The House Ethics Committee is the lower chamber’s sole bipartisan panel, meaning it is split evenly between Republicans and Democrats with a chair from the majority party and staff hired to be nonpartisan. Johnson said last week he would "strongly request" the committee keep the report private, citing Gaetz’s resignation. But others have noted the committee released reports on members who had already left office in 2011, 2010 and 1987. 

The committee’s top Democrat, Pennsylvania Rep. Susan Wild, told reporters on Monday it should be released to the Senate and the public, “as we have done with many other investigative reports in the past.” Wild confirmed the committee was meeting on Wednesday.

And some Senate Republicans, who will be tasked with confirming Gaetz to his position, have said they want to see the report before elevating the Florida Republican to the highest law enforcement office in the nation. 

Texas Sen.
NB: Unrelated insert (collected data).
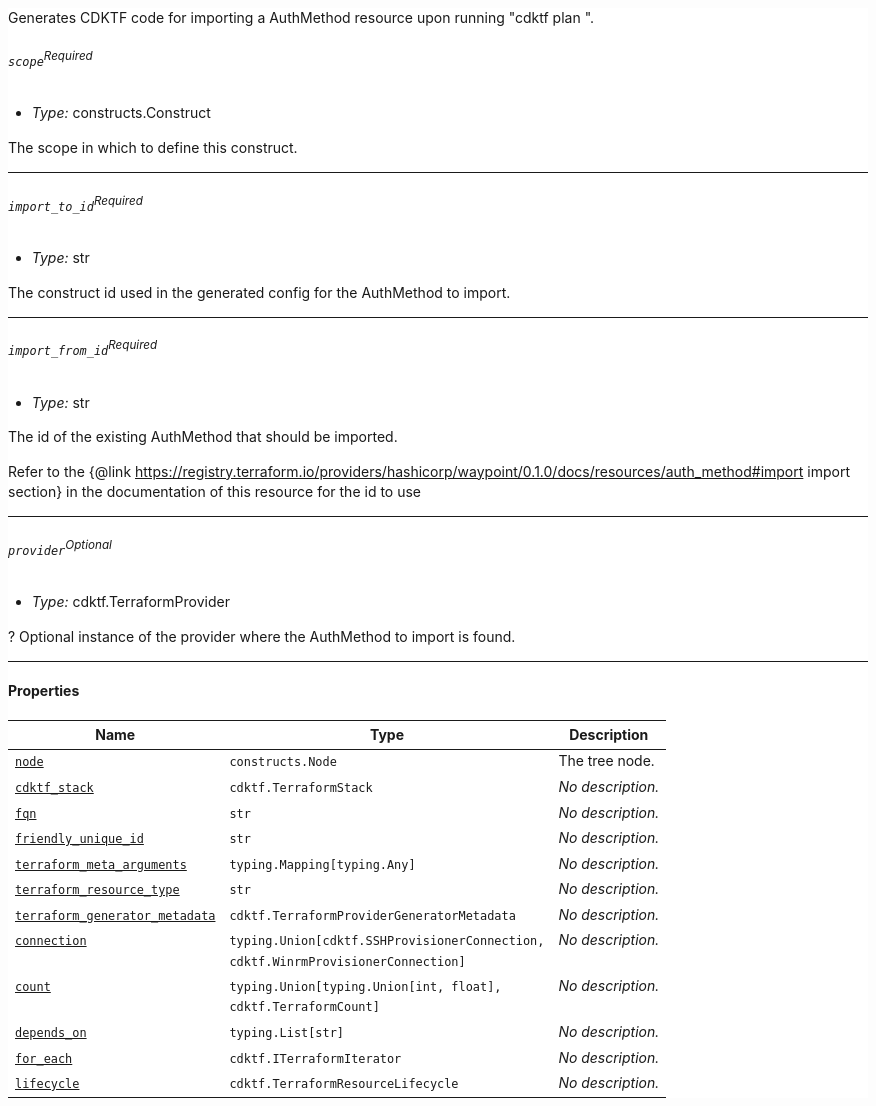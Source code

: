Generates CDKTF code for importing a AuthMethod resource upon running "cdktf plan <stack-name>".

###### `scope`<sup>Required</sup> <a name="scope" id="@cdktf/provider-waypoint.authMethod.AuthMethod.generateConfigForImport.parameter.scope"></a>

- *Type:* constructs.Construct

The scope in which to define this construct.

---

###### `import_to_id`<sup>Required</sup> <a name="import_to_id" id="@cdktf/provider-waypoint.authMethod.AuthMethod.generateConfigForImport.parameter.importToId"></a>

- *Type:* str

The construct id used in the generated config for the AuthMethod to import.

---

###### `import_from_id`<sup>Required</sup> <a name="import_from_id" id="@cdktf/provider-waypoint.authMethod.AuthMethod.generateConfigForImport.parameter.importFromId"></a>

- *Type:* str

The id of the existing AuthMethod that should be imported.

Refer to the {@link https://registry.terraform.io/providers/hashicorp/waypoint/0.1.0/docs/resources/auth_method#import import section} in the documentation of this resource for the id to use

---

###### `provider`<sup>Optional</sup> <a name="provider" id="@cdktf/provider-waypoint.authMethod.AuthMethod.generateConfigForImport.parameter.provider"></a>

- *Type:* cdktf.TerraformProvider

? Optional instance of the provider where the AuthMethod to import is found.

---

#### Properties <a name="Properties" id="Properties"></a>

| **Name** | **Type** | **Description** |
| --- | --- | --- |
| <code><a href="#@cdktf/provider-waypoint.authMethod.AuthMethod.property.node">node</a></code> | <code>constructs.Node</code> | The tree node. |
| <code><a href="#@cdktf/provider-waypoint.authMethod.AuthMethod.property.cdktfStack">cdktf_stack</a></code> | <code>cdktf.TerraformStack</code> | *No description.* |
| <code><a href="#@cdktf/provider-waypoint.authMethod.AuthMethod.property.fqn">fqn</a></code> | <code>str</code> | *No description.* |
| <code><a href="#@cdktf/provider-waypoint.authMethod.AuthMethod.property.friendlyUniqueId">friendly_unique_id</a></code> | <code>str</code> | *No description.* |
| <code><a href="#@cdktf/provider-waypoint.authMethod.AuthMethod.property.terraformMetaArguments">terraform_meta_arguments</a></code> | <code>typing.Mapping[typing.Any]</code> | *No description.* |
| <code><a href="#@cdktf/provider-waypoint.authMethod.AuthMethod.property.terraformResourceType">terraform_resource_type</a></code> | <code>str</code> | *No description.* |
| <code><a href="#@cdktf/provider-waypoint.authMethod.AuthMethod.property.terraformGeneratorMetadata">terraform_generator_metadata</a></code> | <code>cdktf.TerraformProviderGeneratorMetadata</code> | *No description.* |
| <code><a href="#@cdktf/provider-waypoint.authMethod.AuthMethod.property.connection">connection</a></code> | <code>typing.Union[cdktf.SSHProvisionerConnection, cdktf.WinrmProvisionerConnection]</code> | *No description.* |
| <code><a href="#@cdktf/provider-waypoint.authMethod.AuthMethod.property.count">count</a></code> | <code>typing.Union[typing.Union[int, float], cdktf.TerraformCount]</code> | *No description.* |
| <code><a href="#@cdktf/provider-waypoint.authMethod.AuthMethod.property.dependsOn">depends_on</a></code> | <code>typing.List[str]</code> | *No description.* |
| <code><a href="#@cdktf/provider-waypoint.authMethod.AuthMethod.property.forEach">for_each</a></code> | <code>cdktf.ITerraformIterator</code> | *No description.* |
| <code><a href="#@cdktf/provider-waypoint.authMethod.AuthMethod.property.lifecycle">lifecycle</a></code> | <code>cdktf.TerraformResourceLifecycle</code> | *No description.* |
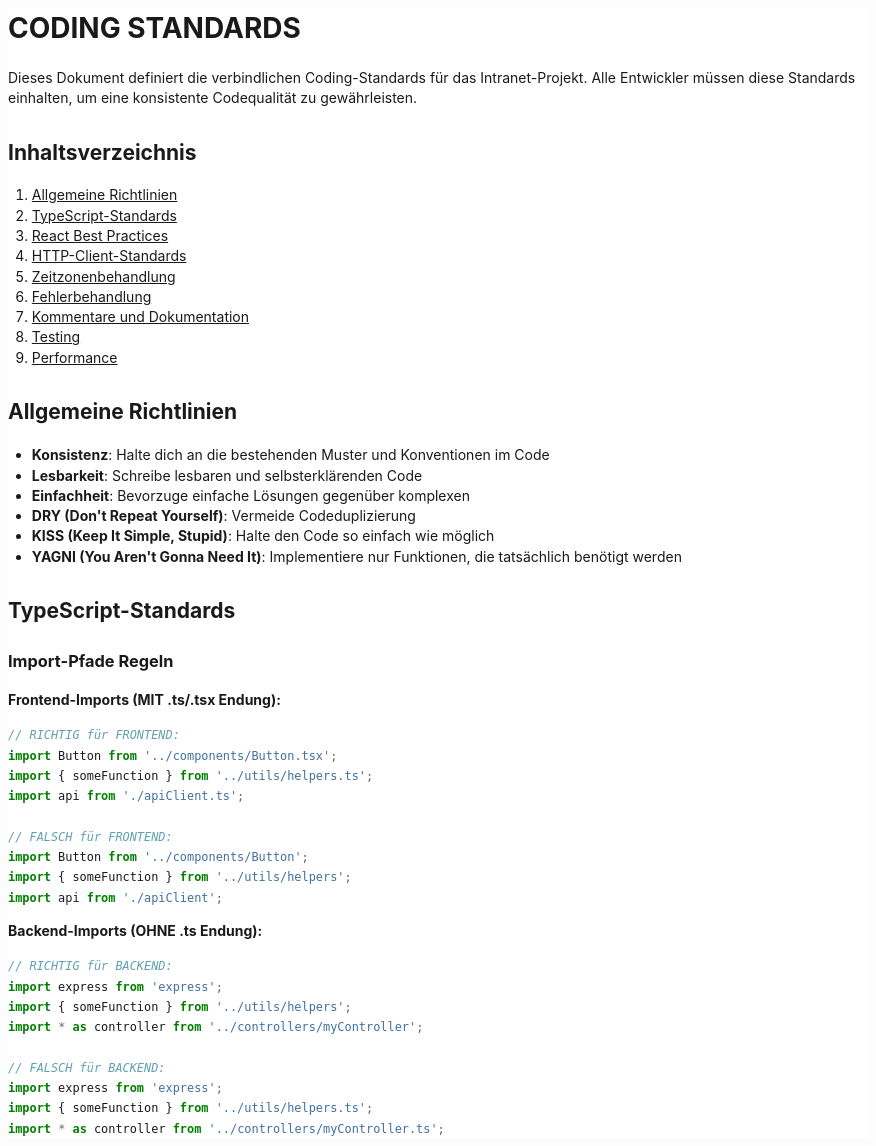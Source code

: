 # CODING STANDARDS

Dieses Dokument definiert die verbindlichen Coding-Standards für das Intranet-Projekt. Alle Entwickler müssen diese Standards einhalten, um eine konsistente Codequalität zu gewährleisten.

## Inhaltsverzeichnis

1. [Allgemeine Richtlinien](#allgemeine-richtlinien)
2. [TypeScript-Standards](#typescript-standards)
3. [React Best Practices](#react-best-practices)
4. [HTTP-Client-Standards](#http-client-standards)
5. [Zeitzonenbehandlung](#zeitzonenbehandlung)
6. [Fehlerbehandlung](#fehlerbehandlung)
7. [Kommentare und Dokumentation](#kommentare-und-dokumentation)
8. [Testing](#testing)
9. [Performance](#performance)

## Allgemeine Richtlinien

- **Konsistenz**: Halte dich an die bestehenden Muster und Konventionen im Code
- **Lesbarkeit**: Schreibe lesbaren und selbsterklärenden Code
- **Einfachheit**: Bevorzuge einfache Lösungen gegenüber komplexen
- **DRY (Don't Repeat Yourself)**: Vermeide Codeduplizierung
- **KISS (Keep It Simple, Stupid)**: Halte den Code so einfach wie möglich
- **YAGNI (You Aren't Gonna Need It)**: Implementiere nur Funktionen, die tatsächlich benötigt werden

## TypeScript-Standards

### Import-Pfade Regeln

**Frontend-Imports (MIT .ts/.tsx Endung):**
```typescript
// RICHTIG für FRONTEND:
import Button from '../components/Button.tsx';
import { someFunction } from '../utils/helpers.ts';
import api from './apiClient.ts';

// FALSCH für FRONTEND:
import Button from '../components/Button';
import { someFunction } from '../utils/helpers';
import api from './apiClient';
```

**Backend-Imports (OHNE .ts Endung):**
```typescript
// RICHTIG für BACKEND:
import express from 'express';
import { someFunction } from '../utils/helpers';
import * as controller from '../controllers/myController';

// FALSCH für BACKEND:
import express from 'express';
import { someFunction } from '../utils/helpers.ts';
import * as controller from '../controllers/myController.ts';
```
John Cornyn, a member of Senate GOP leadership, said on Monday it was likely the House Ethics Committee’s witnesses would be called to testify before the Senate Judiciary Committee before Gaetz’s confirmation. Leppard told CBS News his clients were afraid if they were called to testify, “they might not be safe in their jobs.”

“The truth is the information is going to come out one way or the other,” Cornyn told Punchbowl News, adding the goal was to both verify Gaetz was suitable for the job and “protect the president against any surprises that might damage his administration.”

Iowa Sen. Chuck Grassley, the incoming Republican chair of the Senate Judiciary Committee, has repeatedly refused to say if he would ask for a copy of the House Ethics report. 

Prior to his nomination for attorney general, top Republicans publicly accused Gaetz of the alleged misconduct, including former House Speaker Kevin McCarthy and Oklahoma Sen. Markwayne Mullin

The Associated Press contributed to this report.